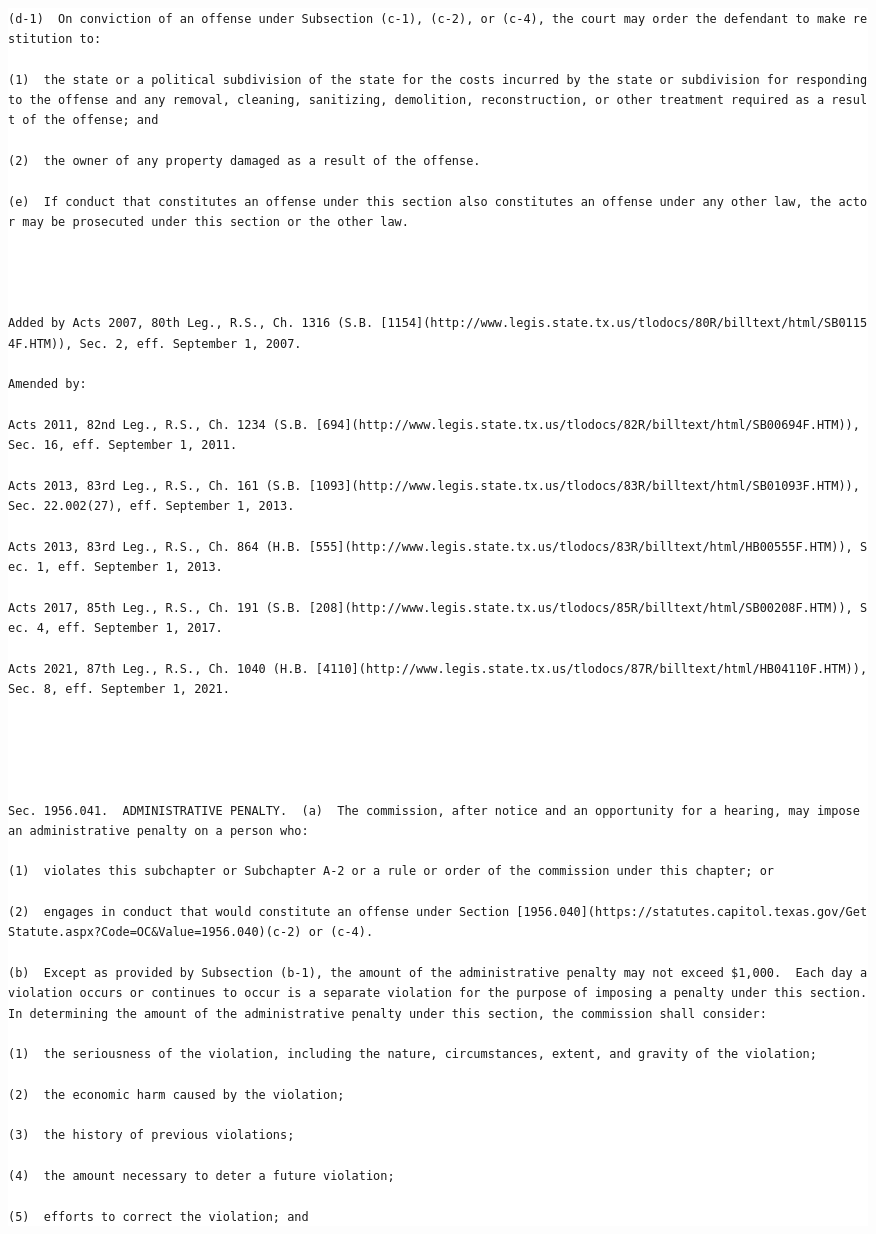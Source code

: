     (d-1)  On conviction of an offense under Subsection (c-1), (c-2), or (c-4), the court may order the defendant to make restitution to:
    
    (1)  the state or a political subdivision of the state for the costs incurred by the state or subdivision for responding to the offense and any removal, cleaning, sanitizing, demolition, reconstruction, or other treatment required as a result of the offense; and
    
    (2)  the owner of any property damaged as a result of the offense.
    
    (e)  If conduct that constitutes an offense under this section also constitutes an offense under any other law, the actor may be prosecuted under this section or the other law.
    
    
    
    
    Added by Acts 2007, 80th Leg., R.S., Ch. 1316 (S.B. [1154](http://www.legis.state.tx.us/tlodocs/80R/billtext/html/SB01154F.HTM)), Sec. 2, eff. September 1, 2007.
    
    Amended by: 
    
    Acts 2011, 82nd Leg., R.S., Ch. 1234 (S.B. [694](http://www.legis.state.tx.us/tlodocs/82R/billtext/html/SB00694F.HTM)), Sec. 16, eff. September 1, 2011.
    
    Acts 2013, 83rd Leg., R.S., Ch. 161 (S.B. [1093](http://www.legis.state.tx.us/tlodocs/83R/billtext/html/SB01093F.HTM)), Sec. 22.002(27), eff. September 1, 2013.
    
    Acts 2013, 83rd Leg., R.S., Ch. 864 (H.B. [555](http://www.legis.state.tx.us/tlodocs/83R/billtext/html/HB00555F.HTM)), Sec. 1, eff. September 1, 2013.
    
    Acts 2017, 85th Leg., R.S., Ch. 191 (S.B. [208](http://www.legis.state.tx.us/tlodocs/85R/billtext/html/SB00208F.HTM)), Sec. 4, eff. September 1, 2017.
    
    Acts 2021, 87th Leg., R.S., Ch. 1040 (H.B. [4110](http://www.legis.state.tx.us/tlodocs/87R/billtext/html/HB04110F.HTM)), Sec. 8, eff. September 1, 2021.
    
    
    
    
    
    Sec. 1956.041.  ADMINISTRATIVE PENALTY.  (a)  The commission, after notice and an opportunity for a hearing, may impose an administrative penalty on a person who:
    
    (1)  violates this subchapter or Subchapter A-2 or a rule or order of the commission under this chapter; or
    
    (2)  engages in conduct that would constitute an offense under Section [1956.040](https://statutes.capitol.texas.gov/GetStatute.aspx?Code=OC&Value=1956.040)(c-2) or (c-4).
    
    (b)  Except as provided by Subsection (b-1), the amount of the administrative penalty may not exceed $1,000.  Each day a violation occurs or continues to occur is a separate violation for the purpose of imposing a penalty under this section.  In determining the amount of the administrative penalty under this section, the commission shall consider:
    
    (1)  the seriousness of the violation, including the nature, circumstances, extent, and gravity of the violation;
    
    (2)  the economic harm caused by the violation;
    
    (3)  the history of previous violations;
    
    (4)  the amount necessary to deter a future violation;
    
    (5)  efforts to correct the violation; and
    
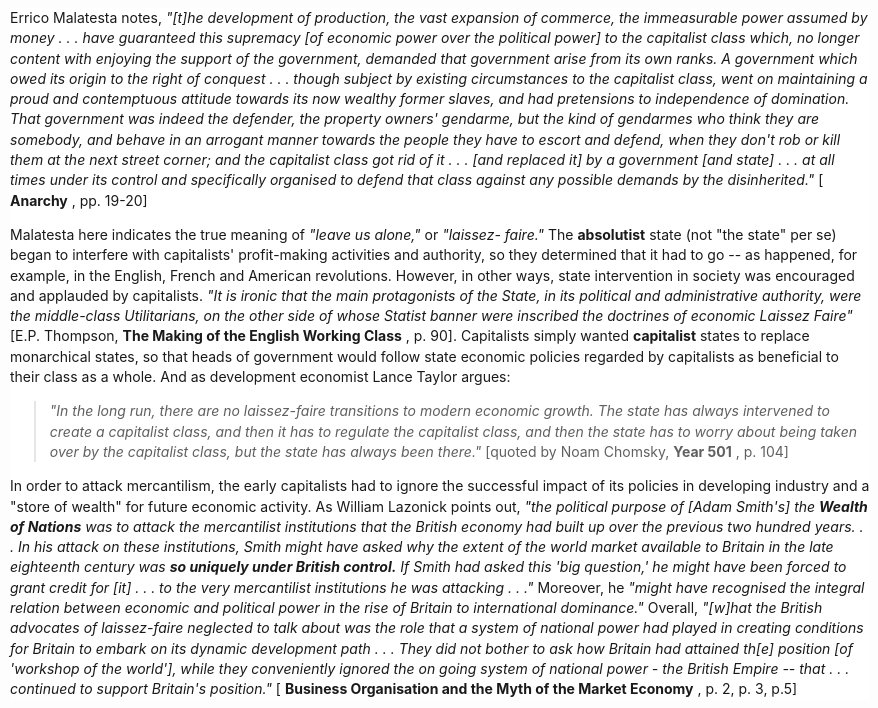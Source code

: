 Errico Malatesta notes, _"[t]he development of production, the vast expansion
of commerce, the immeasurable power assumed by money . . . have guaranteed
this supremacy [of economic power over the political power] to the capitalist
class which, no longer content with enjoying the support of the government,
demanded that government arise from its own ranks. A government which owed its
origin to the right of conquest . . . though subject by existing circumstances
to the capitalist class, went on maintaining a proud and contemptuous attitude
towards its now wealthy former slaves, and had pretensions to independence of
domination. That government was indeed the defender, the property owners'
gendarme, but the kind of gendarmes who think they are somebody, and behave in
an arrogant manner towards the people they have to escort and defend, when
they don't rob or kill them at the next street corner; and the capitalist
class got rid of it . . . [and replaced it] by a government [and state] . . .
at all times under its control and specifically organised to defend that class
against any possible demands by the disinherited."_ [ **Anarchy** , pp. 19-20]

Malatesta here indicates the true meaning of _"leave us alone,"_ or _"laissez-
faire."_ The **absolutist** state (not "the state" per se) began to interfere
with capitalists' profit-making activities and authority, so they determined
that it had to go -- as happened, for example, in the English, French and
American revolutions. However, in other ways, state intervention in society
was encouraged and applauded by capitalists. _"It is ironic that the main
protagonists of the State, in its political and administrative authority, were
the middle-class Utilitarians, on the other side of whose Statist banner were
inscribed the doctrines of economic Laissez Faire"_ [E.P. Thompson, **The
Making of the English Working Class** , p. 90]. Capitalists simply wanted
**capitalist** states to replace monarchical states, so that heads of
government would follow state economic policies regarded by capitalists as
beneficial to their class as a whole. And as development economist Lance
Taylor argues:

> _"In the long run, there are no laissez-faire transitions to modern economic
> growth. The state has always intervened to create a capitalist class, and
> then it has to regulate the capitalist class, and then the state has to
> worry about being taken over by the capitalist class, but the state has
> always been there."_ [quoted by Noam Chomsky, **Year 501** , p. 104]

In order to attack mercantilism, the early capitalists had to ignore the
successful impact of its policies in developing industry and a "store of
wealth" for future economic activity. As William Lazonick points out, _"the
political purpose of [Adam Smith's] the **Wealth of Nations** was to attack
the mercantilist institutions that the British economy had built up over the
previous two hundred years. . . In his attack on these institutions, Smith
might have asked why the extent of the world market available to Britain in
the late eighteenth century was **so uniquely under British control.** If
Smith had asked this 'big question,' he might have been forced to grant credit
for [it] . . . to the very mercantilist institutions he was attacking . . ."_
Moreover, he _"might have recognised the integral relation between economic
and political power in the rise of Britain to international dominance."_
Overall, _"[w]hat the British advocates of laissez-faire neglected to talk
about was the role that a system of national power had played in creating
conditions for Britain to embark on its dynamic development path . . . They
did not bother to ask how Britain had attained th[e] position [of 'workshop of
the world'], while they conveniently ignored the on going system of national
power - the British Empire -- that . . . continued to support Britain's
position."_ [ **Business Organisation and the Myth of the Market Economy** ,
p. 2, p. 3, p.5]
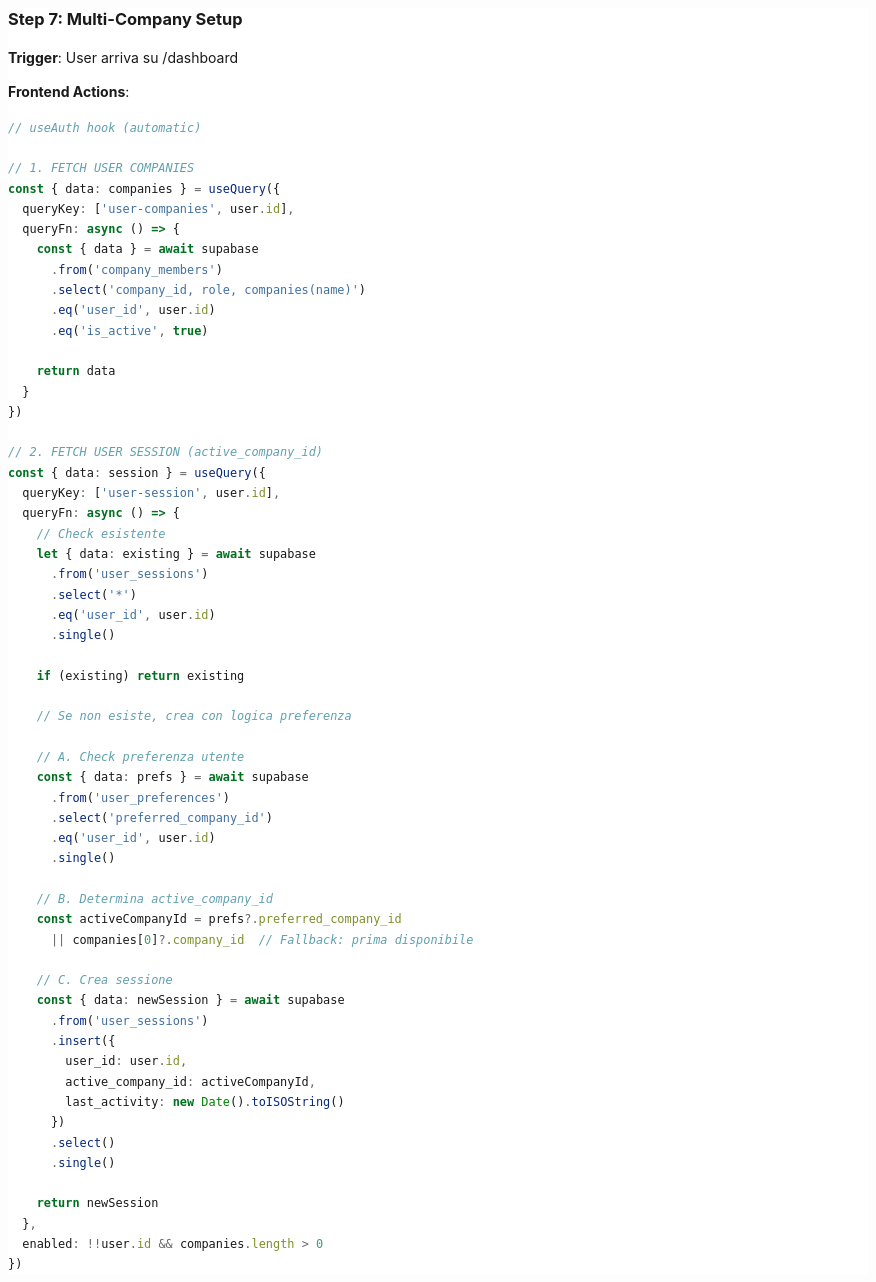 
### **Step 7: Multi-Company Setup**

**Trigger**: User arriva su /dashboard

**Frontend Actions**:
```typescript
// useAuth hook (automatic)

// 1. FETCH USER COMPANIES
const { data: companies } = useQuery({
  queryKey: ['user-companies', user.id],
  queryFn: async () => {
    const { data } = await supabase
      .from('company_members')
      .select('company_id, role, companies(name)')
      .eq('user_id', user.id)
      .eq('is_active', true)

    return data
  }
})

// 2. FETCH USER SESSION (active_company_id)
const { data: session } = useQuery({
  queryKey: ['user-session', user.id],
  queryFn: async () => {
    // Check esistente
    let { data: existing } = await supabase
      .from('user_sessions')
      .select('*')
      .eq('user_id', user.id)
      .single()

    if (existing) return existing

    // Se non esiste, crea con logica preferenza

    // A. Check preferenza utente
    const { data: prefs } = await supabase
      .from('user_preferences')
      .select('preferred_company_id')
      .eq('user_id', user.id)
      .single()

    // B. Determina active_company_id
    const activeCompanyId = prefs?.preferred_company_id
      || companies[0]?.company_id  // Fallback: prima disponibile

    // C. Crea sessione
    const { data: newSession } = await supabase
      .from('user_sessions')
      .insert({
        user_id: user.id,
        active_company_id: activeCompanyId,
        last_activity: new Date().toISOString()
      })
      .select()
      .single()

    return newSession
  },
  enabled: !!user.id && companies.length > 0
})
```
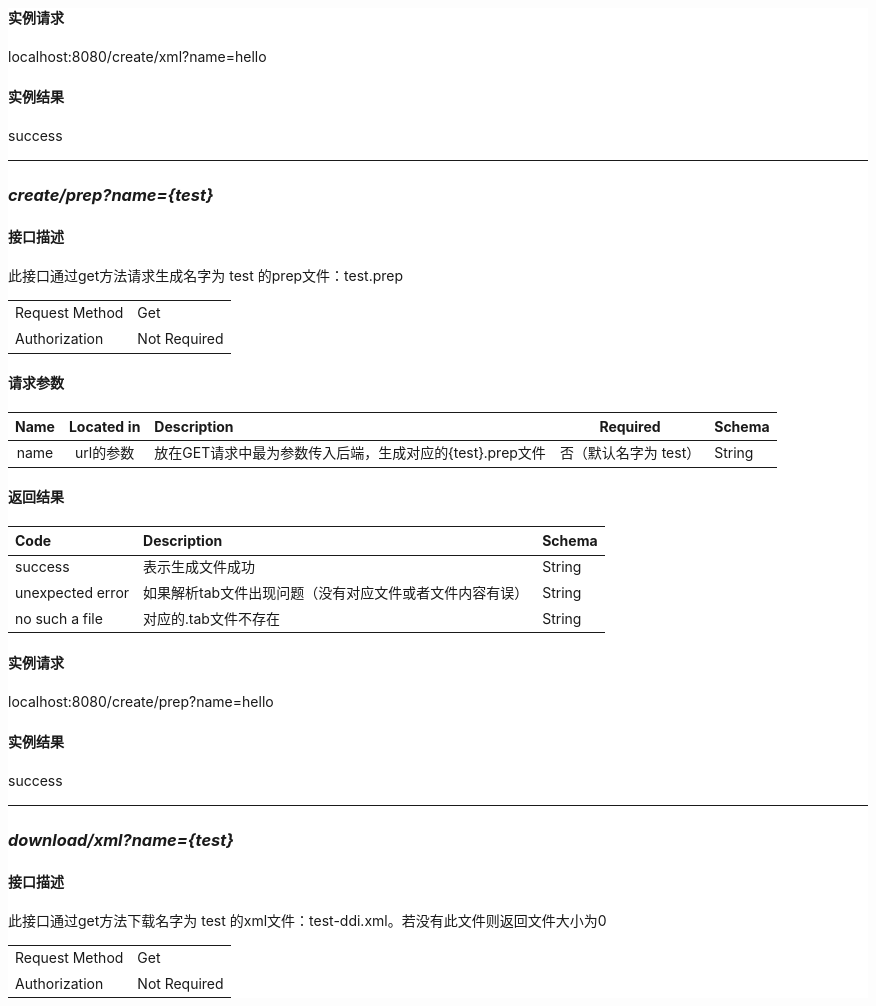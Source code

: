#### 实例请求

localhost:8080/create/xml?name=hello

#### 实例结果

success

------

### *create/prep?name={test}*

#### 接口描述

此接口通过get方法请求生成名字为 test 的prep文件：test.prep

|                |              |
| -------------- | ------------ |
| Request Method | Get          |
| Authorization  | Not Required |

#### 请求参数

| Name | Located in | Description                         |   Required    | Schema |
| :--: | :--------: | :---------------------------------- | :-----------: | :----- |
| name |   url的参数   | 放在GET请求中最为参数传入后端，生成对应的{test}.prep文件 | 否（默认名字为 test） | String |

#### 返回结果

| Code             | Description                   | Schema |
| :--------------- | :---------------------------- | :----- |
| success          | 表示生成文件成功                      | String |
| unexpected error | 如果解析tab文件出现问题（没有对应文件或者文件内容有误） | String |
| no such a file   | 对应的.tab文件不存在                  | String |

#### 实例请求

localhost:8080/create/prep?name=hello

#### 实例结果

success

------

### *download/xml?name={test}*

#### 接口描述

此接口通过get方法下载名字为 test 的xml文件：test-ddi.xml。若没有此文件则返回文件大小为0

|                |              |
| -------------- | ------------ |
| Request Method | Get          |
| Authorization  | Not Required |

⁂

Since only part of the listing is wanted, copy exactly the lines from the one holding "began to interfere" to the one holding "that heads of", both included.

• _ANSWER SECTION_:
faire."_ The **absolutist** state (not "the state" per se) began to interfere
with capitalists' profit-making activities and authority, so they determined
that it had to go -- as happened, for example, in the English, French and
American revolutions. However, in other ways, state intervention in society
was encouraged and applauded by capitalists. _"It is ironic that the main
protagonists of the State, in its political and administrative authority, were
the middle-class Utilitarians, on the other side of whose Statist banner were
inscribed the doctrines of economic Laissez Faire"_ [E.P. Thompson, **The
Making of the English Working Class** , p. 90]. Capitalists simply wanted
**capitalist** states to replace monarchical states, so that heads of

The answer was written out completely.